Tesla seyircilerin bu şaşkınlığını görünce, onları komut vererek tekneyi kontrol edebileceklerine inandırdı. Ve izleyicilerin komutları ile tekneyi yönlendirdi. Bir müddet sonra izleyicilerden matematik sorusu sormalarını istedi. Geminin buna cevap vereceğini söyledi.

“64'ün küp kökü nedir?” sorusuna karşılık teknenin ışıklarını 4 kere yakıp söndürdü.
İzleyiciler o kadar şaşırmıştı ki birçoğu Tesla’nın gemiyi beyin gücüyle yönettiğine inandı. Bir kısmı ise geminin içinde eğitimli bir maymun olduğunu düşündü. Bir kısım Tesla’nın deli olduğunu bir kısım ise büyücü olduğunu düşündü. Tesla gösteriyi Amerika’nın New York şehrinde yapmasına rağmen Avrupa’da çıkan gazeteler ana sayfada bu gösteriye yer verdi. Üstelik bazı gazeteler haberi manşetten girerek Tesla’yı büyücü olmak ile itham etti.  
Gizem, sır, entrika dolu yaşamı ile ünlü bilim adamı 7 Ocak 1943 tarihinde hayata gözlerini yumdu.  Geçtiğimiz hafta ölüm yıl dönümü bazı etkinliklerle anıldı. Bu yazı ile bizlerde onu anmış olalım. Ve yine bilim adamının bugünlerimize oldukça uyan bir sözü ile yazıyı yavaştan bitirelim.    

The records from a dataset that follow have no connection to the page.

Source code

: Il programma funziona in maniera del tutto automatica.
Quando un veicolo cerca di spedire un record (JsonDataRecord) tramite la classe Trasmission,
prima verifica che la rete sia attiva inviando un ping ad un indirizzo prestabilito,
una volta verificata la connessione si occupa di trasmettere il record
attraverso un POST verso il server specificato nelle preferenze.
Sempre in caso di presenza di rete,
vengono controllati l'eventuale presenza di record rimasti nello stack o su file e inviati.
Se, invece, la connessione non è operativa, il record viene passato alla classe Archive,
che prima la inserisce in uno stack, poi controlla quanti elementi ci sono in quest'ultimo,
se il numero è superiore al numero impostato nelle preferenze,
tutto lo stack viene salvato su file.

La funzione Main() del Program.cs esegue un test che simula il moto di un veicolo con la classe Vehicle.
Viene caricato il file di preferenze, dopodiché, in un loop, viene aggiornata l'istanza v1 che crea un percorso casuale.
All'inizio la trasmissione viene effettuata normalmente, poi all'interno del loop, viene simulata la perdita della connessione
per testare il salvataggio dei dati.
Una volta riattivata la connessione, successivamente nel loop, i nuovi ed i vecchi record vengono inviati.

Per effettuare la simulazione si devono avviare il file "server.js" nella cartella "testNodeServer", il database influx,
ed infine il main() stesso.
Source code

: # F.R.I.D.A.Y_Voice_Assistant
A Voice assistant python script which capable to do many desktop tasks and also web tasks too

“Pek çok kişi dış dünyanın seyrine o denli kapılmıştır ki, kendi içinde olup bitenlerden tamamen habersizdir.”
Tesla’nın bu sözünün üzerinden yaklaşık yüzyıl geçti. Buna rağmen bu tespitin geçerliliğini bu denli koruyor olması, insanlığın problemleri çözme konusunda ne kadar başarısız olduğunun bir göstergesidir.
“Gözümüzün gördüğü her yerde zaman, emek ve yaşam kaybı var.”
Nikola Tesla.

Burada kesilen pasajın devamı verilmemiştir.